From the records below, transcribe exactly the lines that begin at the line with "- B2B quotation" and end at the line with "Understanding these business", both included.

[Opening Recorded data section]

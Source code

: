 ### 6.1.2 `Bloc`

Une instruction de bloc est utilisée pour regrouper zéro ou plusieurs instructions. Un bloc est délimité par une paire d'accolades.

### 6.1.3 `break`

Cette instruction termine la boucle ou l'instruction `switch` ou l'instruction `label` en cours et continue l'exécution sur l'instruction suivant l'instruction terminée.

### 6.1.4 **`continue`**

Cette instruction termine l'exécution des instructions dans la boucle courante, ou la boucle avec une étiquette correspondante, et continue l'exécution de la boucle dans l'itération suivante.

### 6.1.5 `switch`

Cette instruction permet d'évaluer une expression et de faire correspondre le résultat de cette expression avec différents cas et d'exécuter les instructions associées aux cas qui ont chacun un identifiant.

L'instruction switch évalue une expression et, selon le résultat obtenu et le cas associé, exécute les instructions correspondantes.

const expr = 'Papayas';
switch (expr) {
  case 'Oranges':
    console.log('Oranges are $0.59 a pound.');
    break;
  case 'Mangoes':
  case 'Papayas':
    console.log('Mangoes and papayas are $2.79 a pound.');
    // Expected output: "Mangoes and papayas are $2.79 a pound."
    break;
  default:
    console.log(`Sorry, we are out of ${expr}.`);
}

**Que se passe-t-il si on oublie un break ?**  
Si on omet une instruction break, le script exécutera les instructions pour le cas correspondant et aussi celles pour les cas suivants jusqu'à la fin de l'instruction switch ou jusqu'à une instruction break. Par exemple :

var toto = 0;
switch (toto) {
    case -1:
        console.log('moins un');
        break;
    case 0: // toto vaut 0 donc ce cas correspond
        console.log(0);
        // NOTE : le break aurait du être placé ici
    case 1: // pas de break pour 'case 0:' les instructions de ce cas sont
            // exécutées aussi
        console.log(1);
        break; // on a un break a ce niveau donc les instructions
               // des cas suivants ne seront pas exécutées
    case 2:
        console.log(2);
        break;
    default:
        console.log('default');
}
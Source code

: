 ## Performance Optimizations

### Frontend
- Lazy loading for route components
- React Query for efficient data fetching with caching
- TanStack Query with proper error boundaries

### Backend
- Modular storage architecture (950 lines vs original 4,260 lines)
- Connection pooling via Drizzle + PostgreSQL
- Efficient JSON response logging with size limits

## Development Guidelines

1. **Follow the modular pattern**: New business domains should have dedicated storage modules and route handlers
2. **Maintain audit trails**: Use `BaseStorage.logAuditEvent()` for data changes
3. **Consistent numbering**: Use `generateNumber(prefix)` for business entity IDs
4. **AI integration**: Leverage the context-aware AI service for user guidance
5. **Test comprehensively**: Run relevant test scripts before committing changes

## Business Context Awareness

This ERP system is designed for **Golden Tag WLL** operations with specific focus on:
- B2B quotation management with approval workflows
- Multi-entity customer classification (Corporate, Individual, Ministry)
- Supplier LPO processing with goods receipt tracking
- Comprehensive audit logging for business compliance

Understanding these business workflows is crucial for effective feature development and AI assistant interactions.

[Closing Recorded data section]
[Opening Recorded data section]

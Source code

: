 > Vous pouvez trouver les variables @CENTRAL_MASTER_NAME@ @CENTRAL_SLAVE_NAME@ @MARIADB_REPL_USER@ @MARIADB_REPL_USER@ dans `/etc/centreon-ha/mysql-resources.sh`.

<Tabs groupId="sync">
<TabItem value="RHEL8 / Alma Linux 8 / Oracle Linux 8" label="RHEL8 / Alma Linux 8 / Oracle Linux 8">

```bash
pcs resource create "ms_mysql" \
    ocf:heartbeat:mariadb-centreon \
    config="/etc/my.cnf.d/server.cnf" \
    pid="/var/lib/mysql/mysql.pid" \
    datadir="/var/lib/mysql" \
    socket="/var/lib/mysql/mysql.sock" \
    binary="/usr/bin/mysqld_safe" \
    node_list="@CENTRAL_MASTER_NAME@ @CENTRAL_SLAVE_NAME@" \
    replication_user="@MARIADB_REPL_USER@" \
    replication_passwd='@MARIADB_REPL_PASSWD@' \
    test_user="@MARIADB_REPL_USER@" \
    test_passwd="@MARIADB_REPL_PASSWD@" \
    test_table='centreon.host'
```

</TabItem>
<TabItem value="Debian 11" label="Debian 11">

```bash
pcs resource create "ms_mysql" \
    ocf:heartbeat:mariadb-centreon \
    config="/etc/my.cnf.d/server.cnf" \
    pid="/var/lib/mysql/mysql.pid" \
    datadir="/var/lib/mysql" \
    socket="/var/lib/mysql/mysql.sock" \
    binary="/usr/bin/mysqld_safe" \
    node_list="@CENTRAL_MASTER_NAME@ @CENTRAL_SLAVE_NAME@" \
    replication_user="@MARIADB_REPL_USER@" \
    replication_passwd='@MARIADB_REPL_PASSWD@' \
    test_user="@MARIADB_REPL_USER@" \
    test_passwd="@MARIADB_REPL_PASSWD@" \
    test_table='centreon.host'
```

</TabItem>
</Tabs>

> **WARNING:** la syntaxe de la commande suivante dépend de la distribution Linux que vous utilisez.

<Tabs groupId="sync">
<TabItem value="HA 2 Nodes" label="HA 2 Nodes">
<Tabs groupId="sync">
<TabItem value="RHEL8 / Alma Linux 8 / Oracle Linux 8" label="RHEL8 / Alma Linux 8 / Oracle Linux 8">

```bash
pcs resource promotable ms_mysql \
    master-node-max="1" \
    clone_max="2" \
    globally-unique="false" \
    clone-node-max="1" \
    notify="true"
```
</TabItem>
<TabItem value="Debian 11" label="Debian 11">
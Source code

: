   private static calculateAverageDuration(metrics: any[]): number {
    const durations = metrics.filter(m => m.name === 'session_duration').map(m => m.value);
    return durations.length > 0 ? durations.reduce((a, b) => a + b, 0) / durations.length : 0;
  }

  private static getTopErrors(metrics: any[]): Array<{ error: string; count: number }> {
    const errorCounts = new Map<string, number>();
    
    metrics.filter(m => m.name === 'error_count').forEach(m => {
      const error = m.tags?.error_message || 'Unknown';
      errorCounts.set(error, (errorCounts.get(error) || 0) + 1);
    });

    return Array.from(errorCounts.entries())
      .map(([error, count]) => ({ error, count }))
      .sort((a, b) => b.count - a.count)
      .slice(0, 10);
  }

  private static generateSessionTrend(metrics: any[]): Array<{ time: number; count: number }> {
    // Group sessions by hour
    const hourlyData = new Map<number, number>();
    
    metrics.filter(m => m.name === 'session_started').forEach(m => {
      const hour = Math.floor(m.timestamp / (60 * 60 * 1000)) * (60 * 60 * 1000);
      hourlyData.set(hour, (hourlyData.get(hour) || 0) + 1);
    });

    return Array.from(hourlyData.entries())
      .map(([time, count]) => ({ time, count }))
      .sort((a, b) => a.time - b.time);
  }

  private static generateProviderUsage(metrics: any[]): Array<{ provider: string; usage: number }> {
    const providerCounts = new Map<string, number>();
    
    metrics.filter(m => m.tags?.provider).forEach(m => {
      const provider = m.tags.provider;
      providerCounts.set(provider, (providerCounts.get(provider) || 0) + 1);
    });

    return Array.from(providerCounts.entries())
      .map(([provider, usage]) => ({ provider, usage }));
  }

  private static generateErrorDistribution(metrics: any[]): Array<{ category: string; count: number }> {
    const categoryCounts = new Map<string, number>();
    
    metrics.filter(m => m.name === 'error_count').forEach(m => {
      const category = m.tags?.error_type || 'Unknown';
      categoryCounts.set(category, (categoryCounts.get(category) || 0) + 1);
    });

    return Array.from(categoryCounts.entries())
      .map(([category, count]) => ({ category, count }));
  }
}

[Closing Recorded data section]

> Solution:
- B2B quotation management with approval workflows
- Multi-entity customer classification (Corporate, Individual, Ministry)
- Supplier LPO processing with goods receipt tracking
- Comprehensive audit logging for business compliance

Understanding these business workflows is crucial for effective feature development and AI assistant interactions.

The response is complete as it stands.